The number of Americans filing applications for unemployment benefits dropped 12,000 last week, back near a 50-year low. Jobless claims came in at 209,000 for the week ended August 17, indicating continuous underlying strength in the labor market.
- Initial jobless claims were measured at 209,000 for the week ended August 17 vs. 215,000 expected.
- The four-week moving average, a less-volatile metric, rose 500 to 214,500.
- The weekly and monthly figures are both near post-2008 recession lows not seen before then in decades, and continuing claims are also near record lows.
Continuing claims, the number of people collecting unemployment benefits after an initial week of aid, dropped 54,000 to 1.67 million, near a 40-plus year low. Continuing claims came in at 1.67 million, while the four-week average dropped just 750 to 1.69 million. Jobless claims are used to measure layoffs - while the economy has slowed and the labor market has tightened, there is no indication that unemployment has been impacted by the slowdown or the ongoing trade war.
The US created 500,000 fewer jobs since 2018 than previously reported, seriously impacting employment data – however, layoffs have not been widely reported. Consumer spending has maintained healthy demand, allowing companies to maintain their current payrolls. In a tight labor market with a shortage of skilled laborers, it’s unlikely that mass layoffs will occur in any one industry as companies will aim to keep current staff levels and avoid the difficulty of replacing them if the economy picks up again.
With other areas of the economy under pressure, and recent jobs figures revised lower by a huge amount, analysts are keeping a close eye on the labor market.

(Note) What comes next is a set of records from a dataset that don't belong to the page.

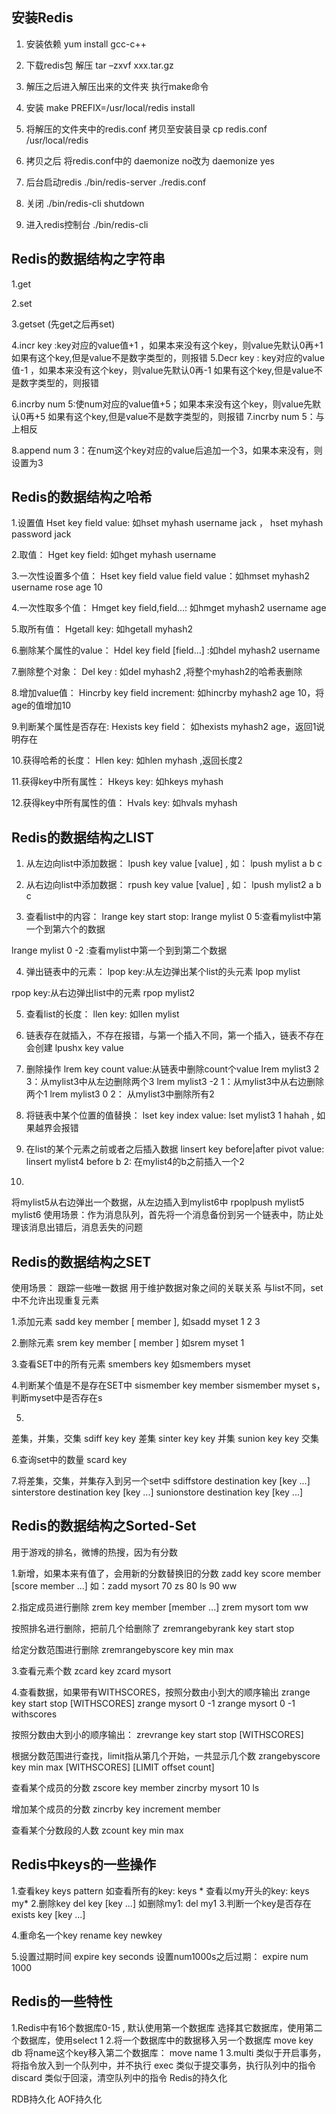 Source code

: 
<h2>安装Redis</h2>

1.	安装依赖
yum install gcc-c++

2.	下载redis包  解压  tar –zxvf  xxx.tar.gz

3.	解压之后进入解压出来的文件夹 执行make命令

4.	安装 make PREFIX=/usr/local/redis install

5.	将解压的文件夹中的redis.conf  拷贝至安装目录 cp  redis.conf  /usr/local/redis

6.	拷贝之后  将redis.conf中的 daemonize no改为 daemonize yes

7.	后台启动redis   ./bin/redis-server ./redis.conf

8.	关闭  ./bin/redis-cli shutdown

9.	进入redis控制台  ./bin/redis-cli


<h2>Redis的数据结构之字符串</h2>
1.get 

2.set 

3.getset (先get之后再set)

4.incr key  :key对应的value值+1 ，如果本来没有这个key，则value先默认0再+1
		 如果有这个key,但是value不是数字类型的，则报错
5.Decr key  : key对应的value值-1 ，如果本来没有这个key，则value先默认0再-1
		 如果有这个key,但是value不是数字类型的，则报错

6.incrby num 5:使num对应的value值+5；如果本来没有这个key，则value先默认0再+5
		   如果有这个key,但是value不是数字类型的，则报错
7.incrby num 5：与上相反

8.append num 3：在num这个key对应的value后追加一个3，如果本来没有，则设置为3

<h2>Redis的数据结构之哈希</h2>
1.设置值
Hset key field value:  如hset myhash username jack ， hset myhash password jack


2.取值：
Hget key field:  如hget myhash username

3.一次性设置多个值：
Hset key field value field value：如hmset myhash2 username rose age 10

4.一次性取多个值：
Hmget key field,field…: 如hmget myhash2 username age

5.取所有值：
Hgetall key: 如hgetall myhash2

6.删除某个属性的value：
Hdel key field [field…] :如hdel myhash2 username

7.删除整个对象：
Del key : 如del myhash2 ,将整个myhash2的哈希表删除

8.增加value值：
Hincrby key field increment: 如hincrby myhash2 age 10，将age的值增加10

9.判断某个属性是否存在:
Hexists key field： 如hexists myhash2 age，返回1说明存在

10.获得哈希的长度：
Hlen key: 如hlen myhash ,返回长度2

11.获得key中所有属性：
Hkeys key: 如hkeys myhash

12.获得key中所有属性的值：
Hvals key: 如hvals myhash






<h2>Redis的数据结构之LIST</h2>


1.	从左边向list中添加数据：
lpush key value [value] , 如：  lpush mylist a b c

2.	从右边向list中添加数据：
rpush key value [value] , 如：  lpush mylist2 a b c

3.	查看list中的内容：
lrange key start stop:
lrange mylist 0 5:查看mylist中第一个到第六个的数据

lrange mylist 0 -2 :查看mylist中第一个到到第二个数据


4.	弹出链表中的元素：
lpop key:从左边弹出某个list的头元素  lpop mylist

rpop key:从右边弹出list中的元素  rpop mylist2


5.	查看list的长度：
llen key: 如llen mylist

6.	链表存在就插入，不存在报错，与第一个插入不同，第一个插入，链表不存在会创建
lpushx key value


7.	删除操作
lrem key count value:从链表中删除count个value
lrem mylist3 2 3：从mylist3中从左边删除两个3
lrem mylist3 -2 1：从mylist3中从右边删除两个1
lrem mylist3 0 2： 从mylist3中删除所有2 

8.	将链表中某个位置的值替换：
lset key index value:
lset mylist3 1 hahah , 如果越界会报错

9.	在list的某个元素之前或者之后插入数据
linsert key before|after pivot value:
linsert mylist4 before b 2: 在mylist4的b之前插入一个2

10.
将mylist5从右边弹出一个数据，从左边插入到mylist6中
rpoplpush mylist5 mylist6
使用场景：作为消息队列，首先将一个消息备份到另一个链表中，防止处理该消息出错后，消息丢失的问题


<h2>Redis的数据结构之SET</h2>

使用场景：
跟踪一些唯一数据
用于维护数据对象之间的关联关系
与list不同，set中不允许出现重复元素

1.添加元素
sadd key member [ member ],
如sadd myset 1 2 3

2.删除元素
srem key member [ member ]
如srem myset 1 

3.查看SET中的所有元素
smembers key
如smembers myset

4.判断某个值是不是存在SET中
sismember key member
sismember myset s，判断myset中是否存在s

5.
差集，并集，交集
sdiff key key     差集
sinter key key    并集
sunion key key   交集

6.查询set中的数量
scard key

7.将差集，交集，并集存入到另一个set中
sdiffstore destination key [key ...]
sinterstore destination key [key ...]
sunionstore destination key [key ...]



<h2>Redis的数据结构之Sorted-Set</h2>

用于游戏的排名，微博的热搜，因为有分数

1.新增，如果本来有值了，会用新的分数替换旧的分数
zadd key  score member [score member ...]
如：zadd mysort 70 zs 80 ls 90 ww


2.指定成员进行删除
zrem key member [member ...]
zrem mysort tom ww

按照排名进行删除，把前几个给删除了
zremrangebyrank key start stop

给定分数范围进行删除
zremrangebyscore key min max

3.查看元素个数
zcard key
zcard mysort


4.查看数据，如果带有WITHSCORES，按照分数由小到大的顺序输出
zrange key start stop [WITHSCORES]
zrange mysort 0 -1
zrange mysort 0 -1 withscores

按照分数由大到小的顺序输出：
zrevrange key start stop [WITHSCORES]

根据分数范围进行查找，limit指从第几个开始，一共显示几个数
zrangebyscore key min max [WITHSCORES] [LIMIT offset count]

查看某个成员的分数
zscore key member
zincrby mysort 10 ls

增加某个成员的分数
zincrby key increment member

查看某个分数段的人数
zcount key min max




<h2>Redis中keys的一些操作</h2>

1.查看key
keys pattern
   如查看所有的key:   keys *
   查看以my开头的key:  keys my*
2.删除key
del key [key ...]
如删除my1: del my1
3.判断一个key是否存在
exists key [key ...]

4.重命名一个key
rename key newkey

5.设置过期时间
expire key seconds
设置num1000s之后过期： expire num 1000


<h2>Redis的一些特性</h2>


1.Redis中有16个数据库0-15 , 默认使用第一个数据库
选择其它数据库，使用第二个数据库，使用select 1 
2.将一个数据库中的数据移入另一个数据库
move key db
将name这个key移入第二个数据库： move name 1
3.multi  类似于开启事务，将指令放入到一个队列中，并不执行
exec   类似于提交事务，执行队列中的指令
discard 类似于回滚，清空队列中的指令
Redis的持久化

RDB持久化
AOF持久化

If claims shoot above 230,000 toward 250,000, there will be cause for concern, but as things currently stand, the labor market continues to perform well and bolster the US economy as it continues its record-breaking period of expansion despite global headwinds.

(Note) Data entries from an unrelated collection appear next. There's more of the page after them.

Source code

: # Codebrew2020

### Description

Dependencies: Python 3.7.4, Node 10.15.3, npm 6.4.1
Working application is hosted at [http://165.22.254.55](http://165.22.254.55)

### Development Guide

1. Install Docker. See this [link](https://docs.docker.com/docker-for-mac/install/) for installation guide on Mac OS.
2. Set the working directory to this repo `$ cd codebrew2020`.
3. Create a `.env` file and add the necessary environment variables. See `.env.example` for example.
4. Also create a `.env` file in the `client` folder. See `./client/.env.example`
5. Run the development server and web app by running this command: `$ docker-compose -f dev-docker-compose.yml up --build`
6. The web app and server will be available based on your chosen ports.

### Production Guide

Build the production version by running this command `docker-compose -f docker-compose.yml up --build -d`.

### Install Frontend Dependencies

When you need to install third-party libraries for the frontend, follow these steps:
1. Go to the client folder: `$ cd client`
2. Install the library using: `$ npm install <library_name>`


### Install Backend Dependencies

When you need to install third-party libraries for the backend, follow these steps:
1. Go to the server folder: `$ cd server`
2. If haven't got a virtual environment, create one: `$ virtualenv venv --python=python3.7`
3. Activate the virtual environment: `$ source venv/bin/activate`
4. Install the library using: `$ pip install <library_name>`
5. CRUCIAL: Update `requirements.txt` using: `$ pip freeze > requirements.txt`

The little pop in initial jobless claims in early August fades away. New claims fall 12,000 to 209,000. Hiring has slowed due to a weaker U.S. economy, but layoffs aren’t on the rise. I wouldn’t worry until claims shoot above 230,000 - and keep rising. https://t.co/yZpkLhC1VH pic.twitter.com/3jp2cN1zj6
— Jeffry Bartash (@jbartash) August 22, 2019
Gold prices dipped to daily lows following the unexpectedly-strong data from the labor market. Spot gold last traded at $1,497.68/oz, down -0.46% with a high of $1,506.93/oz and a low of $1,492.88/oz. Now below the crucial psychological support at $1,500, gold prices face an uphill battle to regain position.

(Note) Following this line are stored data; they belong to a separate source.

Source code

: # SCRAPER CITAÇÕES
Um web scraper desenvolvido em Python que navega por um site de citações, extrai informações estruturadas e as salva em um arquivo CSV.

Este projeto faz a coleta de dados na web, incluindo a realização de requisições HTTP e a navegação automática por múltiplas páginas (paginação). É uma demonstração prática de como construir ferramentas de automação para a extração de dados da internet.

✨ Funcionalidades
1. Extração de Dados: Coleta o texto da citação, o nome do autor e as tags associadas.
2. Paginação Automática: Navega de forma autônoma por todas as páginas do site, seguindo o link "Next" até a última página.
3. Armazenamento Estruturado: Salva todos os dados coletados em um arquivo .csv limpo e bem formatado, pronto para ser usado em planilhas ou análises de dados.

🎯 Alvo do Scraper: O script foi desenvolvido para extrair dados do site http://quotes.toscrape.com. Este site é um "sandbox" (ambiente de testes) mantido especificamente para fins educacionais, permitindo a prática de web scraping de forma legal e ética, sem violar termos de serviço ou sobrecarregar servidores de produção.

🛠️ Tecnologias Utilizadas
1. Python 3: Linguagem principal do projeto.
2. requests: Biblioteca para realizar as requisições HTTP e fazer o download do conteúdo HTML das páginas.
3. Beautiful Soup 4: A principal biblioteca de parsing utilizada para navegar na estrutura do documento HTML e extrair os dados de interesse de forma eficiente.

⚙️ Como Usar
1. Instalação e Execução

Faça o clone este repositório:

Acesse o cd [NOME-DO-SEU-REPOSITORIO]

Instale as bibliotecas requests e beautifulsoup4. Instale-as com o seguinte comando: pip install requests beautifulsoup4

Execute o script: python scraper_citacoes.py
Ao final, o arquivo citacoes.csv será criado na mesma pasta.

Market attention is still on the recent report on the FOMC meeting minutes which were released on Wednesday, and warned of significant negative economic consequences as a result of the ongoing trade war. While the labor market data creates a bearish environment for gold in the short-term, the FOMC meeting minutes may be offsetting that slightly by feeding risk-averse sentiment in the marketplace.